I wish it were that cut and dried.

I think (and our commercial folks should feel free to make their comments) that the theory would hold that any time a property is under lease that there are at least 2 estates- that of the owner and that of the renter (if no others). Of course, if a property is rented out, then the tenant has some rights and those then diminish the rights of the owner; hence the dual estates.

But, in practical terms no one that I know of has actually ever delineated just what the term of said lease must be.

Since most residential leases are for 1-2 years, does that then really diminish, in a truly measurable way, the owner's rights. Technically, yes. But we can all drive ourselves nuts trying to do that. So I had asked that question- 20 years ago- to my income property instructor- Prof. Jeff Fisher, MAI of Indiana U. He said that, in practical terms, unless the lease is long enough it is pretty foolish to try to split out values for those 2 estates and suggested a term of 3 years might be a good line of demarcation.

But remember, that is/was his opinion. Nothing cast in stone here.

Further, the theory could be said to go deeper in that if one adds the values of the two estates (owner's leased fee and tenants leasehold) you end up with fee simple. Unfortunately that may also not always be true. Even USPAP tells us not to add together two partial estates to get the value of the whole, so I guess that also applies to the types of estates.

As to the values, the leasehold must be below market for there to be a measureable value to it (apart from the intrinsic part of just being able to use the property). So, the value of the leasehold can be derived by capitalizing the rent differential.

I am guessing the complications are why we generally approach this from the fee simple perspective. 1-2 years on a lease may be said to be immaterial to fee simple (not stating- just musing). But if the lease is long enough to truly impact the ownership rights then I gues it ought to be approached from the two estate viewpoint.

And now Moh notes that many Native American tribes have land holdings rented out to condo projects so those are leaseholds anyway (true). So you could begin with fee simple and then have it impacted by two other estates- the leashold of the tenant and the leased fee of the land owner along with the estate of the condo owner (leased fee).

And in Hawaii, there are many buildings in which some of the condos are owned in fee simple and some others in which they still lease their "portion" of the land! I know that flies in the face of logic but I assure you they exist and are really quite common there. Then toss in the rental income many get from renting out their units short term- week, month, season- and you get a condotel!

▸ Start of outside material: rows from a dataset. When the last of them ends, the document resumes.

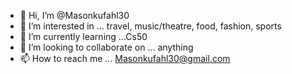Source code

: - 👋 Hi, I’m @Masonkufahl30
- 👀 I’m interested in ... travel, music/theatre, food, fashion, sports
- 🌱 I’m currently learning ...Cs50
- 💞️ I’m looking to collaborate on ... anything
- 📫 How to reach me ... Masonkufahl30@gmail.com

<!---
Masonkufahl30/Masonkufahl30 is a ✨ special ✨ repository because its `README.md` (this file) appears on your GitHub profile.
You can click the Preview link to take a look at your changes.
--->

So, the way I'd approach all this is to find out how long the lease is, If typical residential (2 years or less) I'd just go with fee simple and disclose thye lease situation and let the client decide. If the clinet wants you to get deeper into it, then I see one solution- higher fee!::flowers:

Brad
 
Brad,

But, in practical terms no one that I know of has actually ever delineated just what the term of said lease must be.
In a practical terms, the term of said lease must be very specific and in writing because the lease is a written contract by which an owner of an asset like a home, a condo or an apartment grants a tenant the right to the exclusive possession and use of that asset for a specified time and under specific conditions for specific periodic rents. A long-term written lease creates a leasehold interest, which can be mortgaged or traded. A short term written lease, although, with the same leasehold interest and right is not practically tradable or mortgageable because the lessee’s rights and interest is going revert back to the lessor in a short period of time.